Multiple research projects at Department of Urban Studies and Planning nominated for top national research award
The department of Urban Studies and Planning is a finalist in several categories at the 2017 Royal Town Planning Institute’s (RTPI) Awards for Research Excellence.
Emeritus Professor Tony Crook and Peter Bibby from the University of Sheffield have been shortlisted for the Academic Award for their paper 'New Housing Association Development and its Potential to Reduce Concentrations of Deprivation: An English Case Study' alongside co-authors Dr Ed Ferrari (Sheffield Hallam University), Dr Sarah Monk (University of Cambridge), Dr Connie Tang (University of Cambridge) and Professor Christine Whitehead (London School of Economics).
Dr Tom Moore has been nominated for the Early Career Researcher Award for his work on
'Replication through partnership: The evolution of partnerships between Community Land Trusts and Housing Associations in England'.
Nathan Makwana has been shortlisted for the Student Award for his research on 'The Impact of Housing Related Welfare Reforms on the Enactment of Front-line Housing Practices'.
Dr Alasdair Rae from the University of Sheffield, alongside Dr Garrett Nelson (Dartmouth College), has been nominated for the Sir Peter Hall Award for Wider Engagement for their work on 'An Economic Geography of the United States: From Commutes to Megaregions'.
The Awards for Research Excellence are run by the RTPI to recognise and promote high quality, impactful spatial planning research from RTPI accredited planning schools, and planning consultancies around the world.
The head of department Professor Malcolm Tait, said: “I’m very pleased to see so many nominations for staff and students from the Department of Urban Studies and Planning at the University of Sheffield. It’s testament to the strength, depth, and variety of research, which we foster here in Sheffield. In particular, it is very pleasing to see research from students, early career researchers and more senior staff all recognised by the RTPI.”
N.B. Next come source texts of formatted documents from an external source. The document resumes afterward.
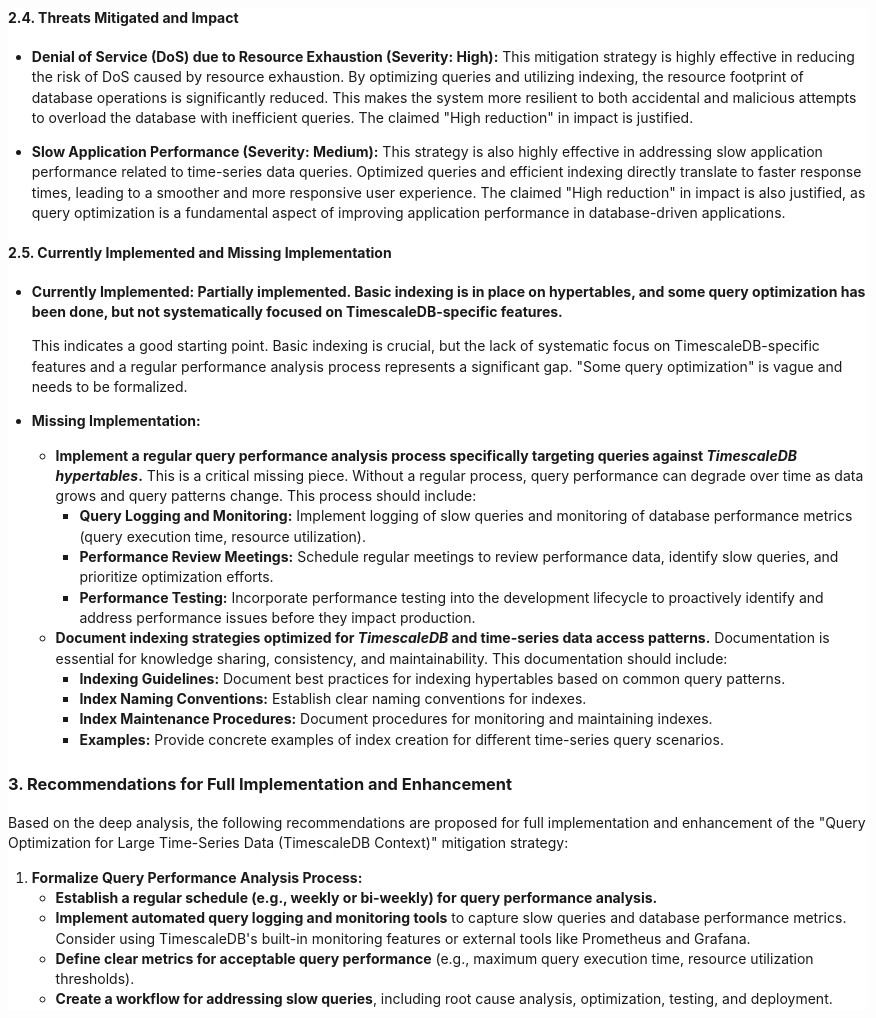 #### 2.4. Threats Mitigated and Impact

*   **Denial of Service (DoS) due to Resource Exhaustion (Severity: High):**  This mitigation strategy is highly effective in reducing the risk of DoS caused by resource exhaustion. By optimizing queries and utilizing indexing, the resource footprint of database operations is significantly reduced. This makes the system more resilient to both accidental and malicious attempts to overload the database with inefficient queries. The claimed "High reduction" in impact is justified.

*   **Slow Application Performance (Severity: Medium):**  This strategy is also highly effective in addressing slow application performance related to time-series data queries.  Optimized queries and efficient indexing directly translate to faster response times, leading to a smoother and more responsive user experience. The claimed "High reduction" in impact is also justified, as query optimization is a fundamental aspect of improving application performance in database-driven applications.

#### 2.5. Currently Implemented and Missing Implementation

*   **Currently Implemented: Partially implemented. Basic indexing is in place on hypertables, and some query optimization has been done, but not systematically focused on TimescaleDB-specific features.**

    This indicates a good starting point. Basic indexing is crucial, but the lack of systematic focus on TimescaleDB-specific features and a regular performance analysis process represents a significant gap.  "Some query optimization" is vague and needs to be formalized.

*   **Missing Implementation:**
    *   **Implement a regular query performance analysis process specifically targeting queries against *TimescaleDB hypertables*.**  This is a critical missing piece.  Without a regular process, query performance can degrade over time as data grows and query patterns change. This process should include:
        *   **Query Logging and Monitoring:**  Implement logging of slow queries and monitoring of database performance metrics (query execution time, resource utilization).
        *   **Performance Review Meetings:**  Schedule regular meetings to review performance data, identify slow queries, and prioritize optimization efforts.
        *   **Performance Testing:**  Incorporate performance testing into the development lifecycle to proactively identify and address performance issues before they impact production.
    *   **Document indexing strategies optimized for *TimescaleDB* and time-series data access patterns.**  Documentation is essential for knowledge sharing, consistency, and maintainability. This documentation should include:
        *   **Indexing Guidelines:**  Document best practices for indexing hypertables based on common query patterns.
        *   **Index Naming Conventions:**  Establish clear naming conventions for indexes.
        *   **Index Maintenance Procedures:**  Document procedures for monitoring and maintaining indexes.
        *   **Examples:**  Provide concrete examples of index creation for different time-series query scenarios.

### 3. Recommendations for Full Implementation and Enhancement

Based on the deep analysis, the following recommendations are proposed for full implementation and enhancement of the "Query Optimization for Large Time-Series Data (TimescaleDB Context)" mitigation strategy:

1.  **Formalize Query Performance Analysis Process:**
    *   **Establish a regular schedule (e.g., weekly or bi-weekly) for query performance analysis.**
    *   **Implement automated query logging and monitoring tools** to capture slow queries and database performance metrics. Consider using TimescaleDB's built-in monitoring features or external tools like Prometheus and Grafana.
    *   **Define clear metrics for acceptable query performance** (e.g., maximum query execution time, resource utilization thresholds).
    *   **Create a workflow for addressing slow queries**, including root cause analysis, optimization, testing, and deployment.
Emeritus Professor Tony Crook responded to his nomination saying, "I am delighted to have been shortlisted for these awards again. Last year colleagues and I won the 'Academic Excellence' award for our book on 'Planning Gain'. Being shortlisted two years running, this time for our work on how planning obligations reduce spatial concentrations of social deprivation, is a testament to the high theoretical rigour and technical quality of our work together with its policy and practice relevance."
Dr Michael Harris, RTPI’s Head of Research, said:
“The RTPI Research Awards have gone from strength to strength. The growing body of high quality research work in planning is impressive but more importantly, it is a positive sign that more academic researchers want to reach out to practitioners and policymakers with insights and findings that can inform and influence their work. This is what the Awards celebrate and I am pleased that RTPI planning schools and planning consultancies have responded.”
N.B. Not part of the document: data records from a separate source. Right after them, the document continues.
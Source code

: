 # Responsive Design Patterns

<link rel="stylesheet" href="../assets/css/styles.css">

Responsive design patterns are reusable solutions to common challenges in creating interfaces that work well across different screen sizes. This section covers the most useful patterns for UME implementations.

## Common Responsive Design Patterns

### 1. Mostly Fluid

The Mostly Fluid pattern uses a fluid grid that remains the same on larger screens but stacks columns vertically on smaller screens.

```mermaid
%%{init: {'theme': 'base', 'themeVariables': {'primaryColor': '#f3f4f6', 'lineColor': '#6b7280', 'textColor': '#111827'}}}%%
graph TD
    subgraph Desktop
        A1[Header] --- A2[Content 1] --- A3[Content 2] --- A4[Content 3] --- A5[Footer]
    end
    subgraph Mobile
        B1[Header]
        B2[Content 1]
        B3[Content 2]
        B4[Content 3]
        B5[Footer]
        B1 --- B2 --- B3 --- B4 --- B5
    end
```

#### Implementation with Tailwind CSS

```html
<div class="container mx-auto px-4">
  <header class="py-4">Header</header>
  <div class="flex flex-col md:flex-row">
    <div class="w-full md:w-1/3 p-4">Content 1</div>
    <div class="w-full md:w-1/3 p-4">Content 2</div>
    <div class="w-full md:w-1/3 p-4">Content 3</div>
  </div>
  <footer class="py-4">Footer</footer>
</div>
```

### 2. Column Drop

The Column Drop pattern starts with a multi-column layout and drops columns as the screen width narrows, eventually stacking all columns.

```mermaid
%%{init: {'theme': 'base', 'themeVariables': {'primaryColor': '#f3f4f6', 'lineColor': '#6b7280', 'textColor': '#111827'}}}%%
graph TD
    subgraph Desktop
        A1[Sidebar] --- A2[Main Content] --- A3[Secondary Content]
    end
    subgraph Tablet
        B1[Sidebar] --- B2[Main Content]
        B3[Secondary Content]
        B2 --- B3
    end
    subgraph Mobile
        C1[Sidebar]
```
Andrew Riley, Chief Executive Officer at Idox plc commented:
“High-quality research is key to increasing our understanding of how planning can help create sustainable places for people to live and work. As the UK’s leading provider of planning and building control solutions to local authorities, Idox is very proud to be continuing our relationship with the RTPI and supporting the RTPI Awards for Research Excellence in 2017.”
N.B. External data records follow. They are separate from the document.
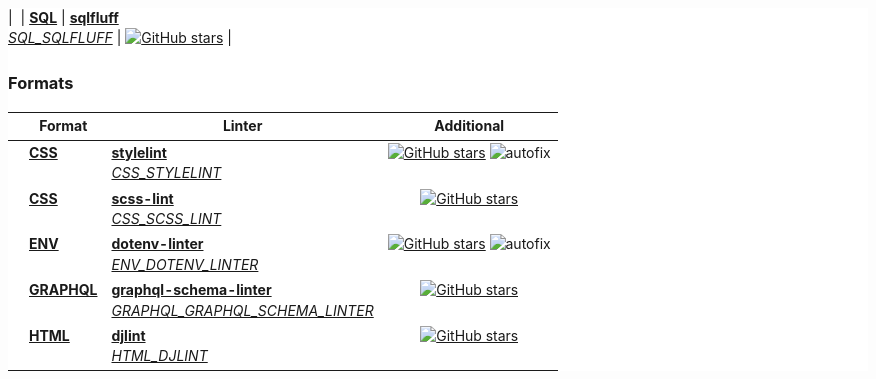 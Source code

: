 |  <img src="https://github.com/oxsecurity/megalinter/raw/main/docs/assets/icons/sql.ico" alt="" height="32px" class="megalinter-icon"></a>    | [**SQL**](https://megalinter.io/7.2.0/descriptors/sql/)       | [**sqlfluff**](https://megalinter.io/7.2.0/descriptors/sql_sqlfluff/)<br/>[_SQL_SQLFLUFF_](https://megalinter.io/7.2.0/descriptors/sql_sqlfluff/)                                      |                                                          [![GitHub stars](https://img.shields.io/github/stars/sqlfluff/sqlfluff?cacheSeconds=3600)](https://github.com/sqlfluff/sqlfluff)                                                           |

### Formats

|                                                                                                                                                            | Format                                                            | Linter                                                                                                                                                                                                                           |                                                                                                                          Additional                                                                                                                           |
|:------------------------------------------------------------------------------------------------------------------------------------------------------------------:|-------------------------------------------------------------------|----------------------------------------------------------------------------------------------------------------------------------------------------------------------------------------------------------------------------------|:-------------------------------------------------------------------------------------------------------------------------------------------------------------------------------------------------------------------------------------------------------------:|
|   <img src="https://github.com/oxsecurity/megalinter/raw/main/docs/assets/icons/css.ico" alt="" height="32px" class="megalinter-icon"></a>     | [**CSS**](https://megalinter.io/7.2.0/descriptors/css/)           | [**stylelint**](https://megalinter.io/7.2.0/descriptors/css_stylelint/)<br/>[_CSS_STYLELINT_](https://megalinter.io/7.2.0/descriptors/css_stylelint/)                                                                            |                                   [![GitHub stars](https://img.shields.io/github/stars/stylelint/stylelint?cacheSeconds=3600)](https://github.com/stylelint/stylelint) ![autofix](https://shields.io/badge/-autofix-green)                                    |
|   <img src="https://github.com/oxsecurity/megalinter/raw/main/docs/assets/icons/css.ico" alt="" height="32px" class="megalinter-icon"></a>     | [**CSS**](https://megalinter.io/7.2.0/descriptors/css/)           | [**scss-lint**](https://megalinter.io/7.2.0/descriptors/css_scss_lint/)<br/>[_CSS_SCSS_LINT_](https://megalinter.io/7.2.0/descriptors/css_scss_lint/)                                                                            |                                                                   [![GitHub stars](https://img.shields.io/github/stars/sds/scss-lint?cacheSeconds=3600)](https://github.com/sds/scss-lint)                                                                    |
|   <img src="https://github.com/oxsecurity/megalinter/raw/main/docs/assets/icons/env.ico" alt="" height="32px" class="megalinter-icon"></a>     | [**ENV**](https://megalinter.io/7.2.0/descriptors/env/)           | [**dotenv-linter**](https://megalinter.io/7.2.0/descriptors/env_dotenv_linter/)<br/>[_ENV_DOTENV_LINTER_](https://megalinter.io/7.2.0/descriptors/env_dotenv_linter/)                                                            |                           [![GitHub stars](https://img.shields.io/github/stars/dotenv-linter/dotenv-linter?cacheSeconds=3600)](https://github.com/dotenv-linter/dotenv-linter) ![autofix](https://shields.io/badge/-autofix-green)                            |
| <img src="https://github.com/oxsecurity/megalinter/raw/main/docs/assets/icons/graphql.ico" alt="" height="32px" class="megalinter-icon"></a>   | [**GRAPHQL**](https://megalinter.io/7.2.0/descriptors/graphql/)   | [**graphql-schema-linter**](https://megalinter.io/7.2.0/descriptors/graphql_graphql_schema_linter/)<br/>[_GRAPHQL_GRAPHQL_SCHEMA_LINTER_](https://megalinter.io/7.2.0/descriptors/graphql_graphql_schema_linter/)                |                                                  [![GitHub stars](https://img.shields.io/github/stars/cjoudrey/graphql-schema-linter?cacheSeconds=3600)](https://github.com/cjoudrey/graphql-schema-linter)                                                   |
|   <img src="https://github.com/oxsecurity/megalinter/raw/main/docs/assets/icons/html.ico" alt="" height="32px" class="megalinter-icon"></a>    | [**HTML**](https://megalinter.io/7.2.0/descriptors/html/)         | [**djlint**](https://megalinter.io/7.2.0/descriptors/html_djlint/)<br/>[_HTML_DJLINT_](https://megalinter.io/7.2.0/descriptors/html_djlint/)                                                                                     |                                                     [![GitHub stars](https://img.shields.io/github/stars/Riverside-Healthcare/djlint?cacheSeconds=3600)](https://github.com/Riverside-Healthcare/djlint)                                                      |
Jonathan Manley, Publisher for Planning and Urban Studies Journals at Routledge/T&F said:
“As RTPI’s publisher, Routledge/T&F are delighted to continue our sponsorship of the RTPI Research Awards. RTPI’s mission to reward the best in planning research complements our own ambition to publish the work of not only those with an established reputation in the field but also scholars at the dawn of their career”.
The winners will be announced on 12 September during the 2017 UK-Ireland Planning Research Conference at Queen’s University Belfast.
The Royal Town Planning Institute champions the power of planning in creating prosperous places and vibrant communities. Using its expertise and research it brings evidence and thought leadership to shape planning policies and thinking, putting the profession at the heart of society's big debates.